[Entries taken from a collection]
+--

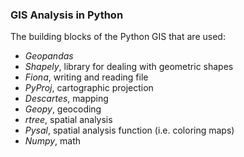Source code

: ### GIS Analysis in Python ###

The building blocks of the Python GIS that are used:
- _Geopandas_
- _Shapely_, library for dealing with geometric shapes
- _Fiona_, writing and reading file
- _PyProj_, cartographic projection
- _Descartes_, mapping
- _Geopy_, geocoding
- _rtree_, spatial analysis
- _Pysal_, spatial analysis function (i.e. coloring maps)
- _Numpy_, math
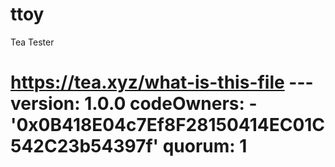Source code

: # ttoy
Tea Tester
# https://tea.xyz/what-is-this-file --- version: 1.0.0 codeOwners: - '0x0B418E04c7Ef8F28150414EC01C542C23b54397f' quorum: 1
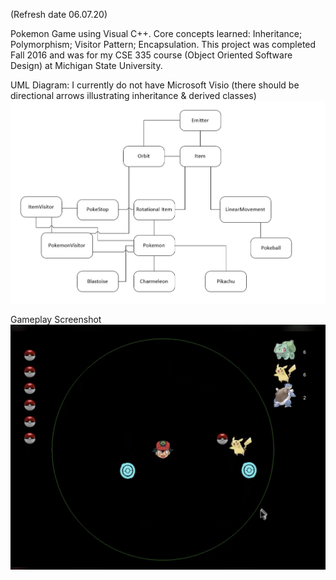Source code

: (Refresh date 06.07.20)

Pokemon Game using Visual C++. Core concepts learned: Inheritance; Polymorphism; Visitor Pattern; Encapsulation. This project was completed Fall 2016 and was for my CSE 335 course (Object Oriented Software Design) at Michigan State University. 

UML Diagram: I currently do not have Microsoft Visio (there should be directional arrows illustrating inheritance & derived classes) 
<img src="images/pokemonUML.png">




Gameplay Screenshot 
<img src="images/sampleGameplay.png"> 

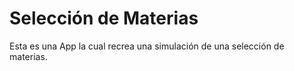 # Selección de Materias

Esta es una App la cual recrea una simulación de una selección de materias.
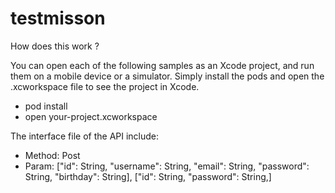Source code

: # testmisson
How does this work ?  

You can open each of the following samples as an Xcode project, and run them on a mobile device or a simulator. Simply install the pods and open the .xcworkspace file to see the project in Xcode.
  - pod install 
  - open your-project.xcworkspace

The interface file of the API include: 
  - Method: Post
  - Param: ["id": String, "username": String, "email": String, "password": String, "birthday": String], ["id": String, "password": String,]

+--

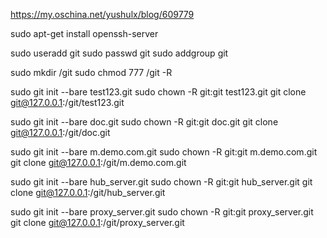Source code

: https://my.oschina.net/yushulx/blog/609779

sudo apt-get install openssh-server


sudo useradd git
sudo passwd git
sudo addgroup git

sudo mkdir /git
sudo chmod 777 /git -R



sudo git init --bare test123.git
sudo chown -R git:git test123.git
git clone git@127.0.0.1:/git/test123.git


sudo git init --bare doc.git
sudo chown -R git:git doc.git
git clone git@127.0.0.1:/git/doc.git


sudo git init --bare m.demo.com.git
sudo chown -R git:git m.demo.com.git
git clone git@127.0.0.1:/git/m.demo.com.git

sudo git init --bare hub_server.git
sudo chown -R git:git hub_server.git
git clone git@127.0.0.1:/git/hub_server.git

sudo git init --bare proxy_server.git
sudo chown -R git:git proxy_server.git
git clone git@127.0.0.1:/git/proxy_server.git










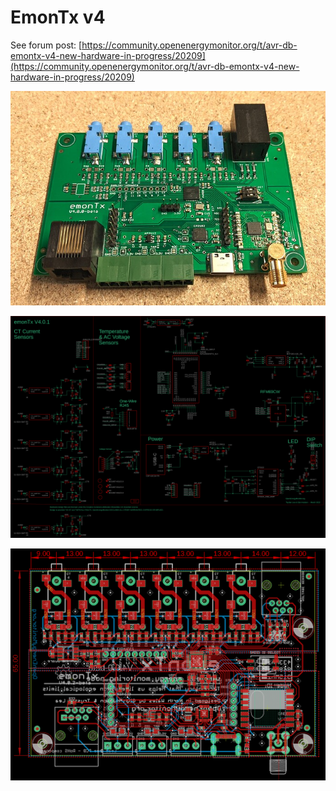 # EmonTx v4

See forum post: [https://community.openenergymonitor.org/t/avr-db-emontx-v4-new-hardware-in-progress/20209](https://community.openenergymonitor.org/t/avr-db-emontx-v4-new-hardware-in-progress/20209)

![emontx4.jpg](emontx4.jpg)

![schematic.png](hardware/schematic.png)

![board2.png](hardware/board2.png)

+--

Work request — Look over the data above and show each line that contains "hardware".

Answer to the problem —
See forum post: [https://community.openenergymonitor.org/t/avr-db-emontx-v4-new-hardware-in-progress/20209](https://community.openenergymonitor.org/t/avr-db-emontx-v4-new-hardware-in-progress/20209)
![schematic.png](hardware/schematic.png)
![board2.png](hardware/board2.png)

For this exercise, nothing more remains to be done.